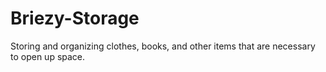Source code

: # Briezy-Storage
Storing and organizing clothes, books, and other items that are necessary to open up space.
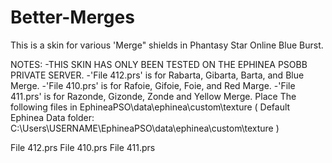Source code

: # Better-Merges
This is a skin for various 'Merge" shields in Phantasy Star Online Blue Burst.

NOTES:
  -THIS SKIN HAS ONLY BEEN TESTED ON THE EPHINEA PSOBB PRIVATE SERVER.
  -'File 412.prs' is for Rabarta, Gibarta, Barta, and Blue Merge.
  -'File 410.prs' is for Rafoie, Gifoie, Foie, and Red Marge.
  -'File 411.prs' is for Razonde, Gizonde, Zonde and Yellow Merge.
Place The following files in EphineaPSO\data\ephinea\custom\texture
( Default Ephinea Data folder: C:\Users\USERNAME\EphineaPSO\data\ephinea\custom\texture )

File 412.prs
File 410.prs
File 411.prs
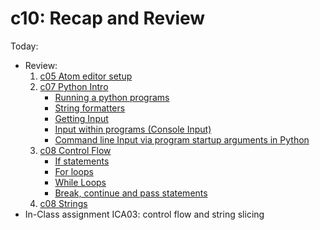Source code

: # c10: Recap and Review

Today:
* Review:
    1. [c05 Atom editor setup](../c05-markdown/2.Atom.md)
    1. [c07 Python Intro](../c07-python_intro/README.md)
       - [Running a python programs](../c07-python_intro/1.Python_intro.md#running-a-python-programs)
       - [String formatters](../c07-python_intro/3.Python_basics.md#string-formatters)
       - [Getting Input](../c07-python_intro/3.Python_basics.md#getting-input)
       - [Input within programs (Console Input)](../c07-python_intro/3.Python_basics.md#input-within-programs-console-input)
       - [Command line Input via program startup arguments in Python](../c07-python_intro/3.Python_basics.md#command-line-input-via-program-startup-arguments-in-python)
    1. [c08 Control Flow](../c08-flowcontrol_and_strings/README.md)
       - [If statements](../c08-flowcontrol_and_strings/1.controlflow.md#if-statements)
       - [For loops](../c08-flowcontrol_and_strings/1.controlflow.md#for-loops)
       - [While Loops](../c08-flowcontrol_and_strings/1.controlflow.md#while-loops)
       - [Break, continue and pass statements](../c08-flowcontrol_and_strings/1.controlflow.md#break-continue-and-pass-statements)
    1. [c08 Strings](../c08-flowcontrol_and_strings/2.strings.md)
* In-Class assignment ICA03: control flow and string slicing
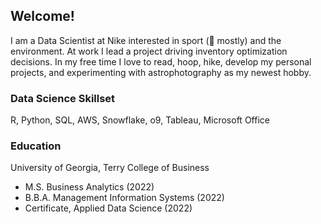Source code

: ## Welcome!

I am a Data Scientist at Nike interested in sport (🏀 mostly) and the environment. At work I lead a project driving inventory optimization decisions. In my free time I love to read, hoop, hike, develop my personal projects, and experimenting with astrophotography as my newest hobby.

### Data Science Skillset
R, Python, SQL, AWS, Snowflake, o9, Tableau, Microsoft Office

### Education
University of Georgia, Terry College of Business
- M.S. Business Analytics (2022)
- B.B.A. Management Information Systems (2022)
- Certificate, Applied Data Science (2022)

__________

Prompt
Pick out the lines above that hold the string "statements" and show them.

Reply to the exercise
       - [If statements](../c08-flowcontrol_and_strings/1.controlflow.md#if-statements)
       - [Break, continue and pass statements](../c08-flowcontrol_and_strings/1.controlflow.md#break-continue-and-pass-statements)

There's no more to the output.